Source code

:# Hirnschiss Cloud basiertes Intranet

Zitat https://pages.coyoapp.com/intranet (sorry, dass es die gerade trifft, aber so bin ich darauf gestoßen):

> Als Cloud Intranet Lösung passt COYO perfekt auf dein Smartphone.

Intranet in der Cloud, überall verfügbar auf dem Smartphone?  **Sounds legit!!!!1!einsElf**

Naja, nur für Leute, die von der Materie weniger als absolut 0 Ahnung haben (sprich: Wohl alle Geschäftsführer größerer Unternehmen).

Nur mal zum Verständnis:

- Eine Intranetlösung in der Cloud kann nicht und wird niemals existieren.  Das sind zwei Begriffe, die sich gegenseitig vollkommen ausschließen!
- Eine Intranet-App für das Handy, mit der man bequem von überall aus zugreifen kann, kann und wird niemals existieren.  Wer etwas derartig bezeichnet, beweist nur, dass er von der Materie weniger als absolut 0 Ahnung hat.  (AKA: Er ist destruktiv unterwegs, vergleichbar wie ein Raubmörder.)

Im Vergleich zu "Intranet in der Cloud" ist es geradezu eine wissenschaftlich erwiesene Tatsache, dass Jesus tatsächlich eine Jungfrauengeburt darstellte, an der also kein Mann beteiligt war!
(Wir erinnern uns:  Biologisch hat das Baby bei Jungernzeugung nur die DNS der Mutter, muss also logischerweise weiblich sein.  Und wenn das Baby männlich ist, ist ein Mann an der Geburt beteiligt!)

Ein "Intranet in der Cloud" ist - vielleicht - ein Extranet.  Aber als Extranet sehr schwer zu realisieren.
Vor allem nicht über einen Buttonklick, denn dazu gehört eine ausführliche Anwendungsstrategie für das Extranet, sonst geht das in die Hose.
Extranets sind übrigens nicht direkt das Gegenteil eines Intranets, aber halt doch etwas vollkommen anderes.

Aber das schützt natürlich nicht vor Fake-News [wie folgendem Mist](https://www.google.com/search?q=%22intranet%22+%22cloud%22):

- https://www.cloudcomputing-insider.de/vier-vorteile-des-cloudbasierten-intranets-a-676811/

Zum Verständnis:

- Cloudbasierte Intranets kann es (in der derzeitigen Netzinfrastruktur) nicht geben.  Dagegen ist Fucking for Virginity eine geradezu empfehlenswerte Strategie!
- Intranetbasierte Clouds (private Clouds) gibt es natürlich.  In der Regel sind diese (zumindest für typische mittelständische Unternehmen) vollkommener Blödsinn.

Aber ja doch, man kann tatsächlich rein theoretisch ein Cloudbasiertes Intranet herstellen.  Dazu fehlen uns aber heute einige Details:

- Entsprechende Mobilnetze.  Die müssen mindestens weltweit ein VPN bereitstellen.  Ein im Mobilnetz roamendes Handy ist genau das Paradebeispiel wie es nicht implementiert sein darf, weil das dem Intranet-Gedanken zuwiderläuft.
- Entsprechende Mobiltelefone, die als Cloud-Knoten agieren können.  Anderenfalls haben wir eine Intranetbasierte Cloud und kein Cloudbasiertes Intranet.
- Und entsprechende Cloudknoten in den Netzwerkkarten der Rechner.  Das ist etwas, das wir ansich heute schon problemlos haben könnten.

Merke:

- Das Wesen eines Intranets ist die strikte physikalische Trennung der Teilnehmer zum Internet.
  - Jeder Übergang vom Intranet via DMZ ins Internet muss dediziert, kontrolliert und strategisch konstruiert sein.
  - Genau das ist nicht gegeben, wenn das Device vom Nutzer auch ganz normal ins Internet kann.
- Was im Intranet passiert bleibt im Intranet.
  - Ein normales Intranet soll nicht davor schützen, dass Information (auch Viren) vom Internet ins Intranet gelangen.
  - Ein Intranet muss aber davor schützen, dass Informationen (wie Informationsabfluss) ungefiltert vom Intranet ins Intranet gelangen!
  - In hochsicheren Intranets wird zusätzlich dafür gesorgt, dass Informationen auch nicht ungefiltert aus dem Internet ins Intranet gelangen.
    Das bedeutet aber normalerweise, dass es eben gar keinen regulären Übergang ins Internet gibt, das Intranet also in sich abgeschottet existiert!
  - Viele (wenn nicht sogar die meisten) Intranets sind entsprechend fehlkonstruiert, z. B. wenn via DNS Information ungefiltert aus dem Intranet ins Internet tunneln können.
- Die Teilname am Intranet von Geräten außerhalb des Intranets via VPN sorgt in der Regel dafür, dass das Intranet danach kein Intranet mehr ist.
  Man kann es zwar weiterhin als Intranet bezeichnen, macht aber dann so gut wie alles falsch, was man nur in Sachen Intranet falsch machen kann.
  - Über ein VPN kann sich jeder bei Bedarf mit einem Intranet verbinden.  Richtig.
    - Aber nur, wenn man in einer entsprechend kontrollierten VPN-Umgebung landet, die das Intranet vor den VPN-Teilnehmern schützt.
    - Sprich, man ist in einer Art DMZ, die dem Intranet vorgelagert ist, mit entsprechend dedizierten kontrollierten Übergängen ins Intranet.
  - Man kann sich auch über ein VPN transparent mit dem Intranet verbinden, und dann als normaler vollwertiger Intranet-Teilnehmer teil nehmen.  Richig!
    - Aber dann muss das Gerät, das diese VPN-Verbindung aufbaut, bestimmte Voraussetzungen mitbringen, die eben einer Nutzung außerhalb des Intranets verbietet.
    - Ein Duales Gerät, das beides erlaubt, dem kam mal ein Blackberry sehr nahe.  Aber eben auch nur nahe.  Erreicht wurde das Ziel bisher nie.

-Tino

--

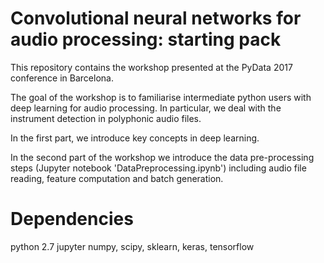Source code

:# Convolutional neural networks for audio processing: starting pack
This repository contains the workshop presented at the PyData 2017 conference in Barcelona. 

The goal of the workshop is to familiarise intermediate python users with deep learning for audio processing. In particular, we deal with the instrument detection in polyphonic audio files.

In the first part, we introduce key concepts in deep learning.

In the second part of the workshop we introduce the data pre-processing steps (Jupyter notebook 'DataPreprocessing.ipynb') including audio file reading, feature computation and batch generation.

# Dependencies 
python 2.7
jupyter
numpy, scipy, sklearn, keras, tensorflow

---

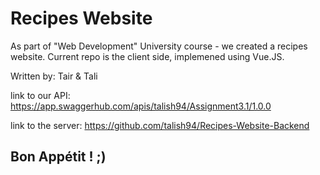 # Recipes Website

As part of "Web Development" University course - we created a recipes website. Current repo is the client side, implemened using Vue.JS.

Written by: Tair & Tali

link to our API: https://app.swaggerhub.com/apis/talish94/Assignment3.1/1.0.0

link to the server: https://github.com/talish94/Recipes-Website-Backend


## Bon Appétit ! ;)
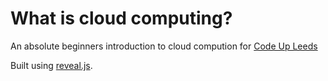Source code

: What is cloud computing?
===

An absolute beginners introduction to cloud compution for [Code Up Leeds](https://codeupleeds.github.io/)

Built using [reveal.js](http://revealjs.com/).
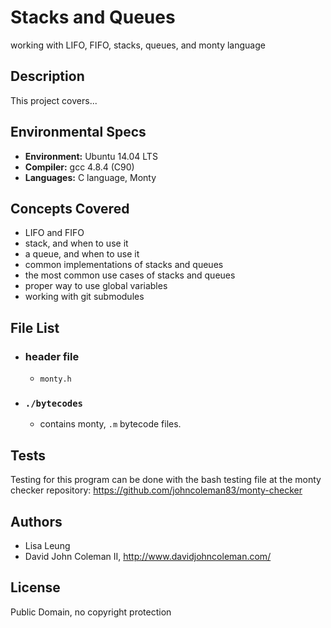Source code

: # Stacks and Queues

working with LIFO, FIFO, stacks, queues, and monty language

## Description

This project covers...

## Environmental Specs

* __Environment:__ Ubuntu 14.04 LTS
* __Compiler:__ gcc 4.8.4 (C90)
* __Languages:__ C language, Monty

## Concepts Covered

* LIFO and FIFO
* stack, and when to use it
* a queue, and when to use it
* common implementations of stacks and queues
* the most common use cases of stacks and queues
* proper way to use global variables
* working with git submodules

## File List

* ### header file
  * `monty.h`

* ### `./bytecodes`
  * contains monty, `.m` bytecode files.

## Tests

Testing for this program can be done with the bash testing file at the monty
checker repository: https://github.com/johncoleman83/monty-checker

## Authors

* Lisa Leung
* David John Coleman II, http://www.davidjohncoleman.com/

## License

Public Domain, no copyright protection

**PROBLEM STATEMENT**
In the data above, find the line with "auf dein Smartphone." and the line with "schwer zu realisieren.". Retype both, plus every line between them, exactly.

**TASK ANSWER**
> Als Cloud Intranet Lösung passt COYO perfekt auf dein Smartphone.

Intranet in der Cloud, überall verfügbar auf dem Smartphone?  **Sounds legit!!!!1!einsElf**

Naja, nur für Leute, die von der Materie weniger als absolut 0 Ahnung haben (sprich: Wohl alle Geschäftsführer größerer Unternehmen).

Nur mal zum Verständnis:

- Eine Intranetlösung in der Cloud kann nicht und wird niemals existieren.  Das sind zwei Begriffe, die sich gegenseitig vollkommen ausschließen!
- Eine Intranet-App für das Handy, mit der man bequem von überall aus zugreifen kann, kann und wird niemals existieren.  Wer etwas derartig bezeichnet, beweist nur, dass er von der Materie weniger als absolut 0 Ahnung hat.  (AKA: Er ist destruktiv unterwegs, vergleichbar wie ein Raubmörder.)

Im Vergleich zu "Intranet in der Cloud" ist es geradezu eine wissenschaftlich erwiesene Tatsache, dass Jesus tatsächlich eine Jungfrauengeburt darstellte, an der also kein Mann beteiligt war!
(Wir erinnern uns:  Biologisch hat das Baby bei Jungernzeugung nur die DNS der Mutter, muss also logischerweise weiblich sein.  Und wenn das Baby männlich ist, ist ein Mann an der Geburt beteiligt!)

Ein "Intranet in der Cloud" ist - vielleicht - ein Extranet.  Aber als Extranet sehr schwer zu realisieren.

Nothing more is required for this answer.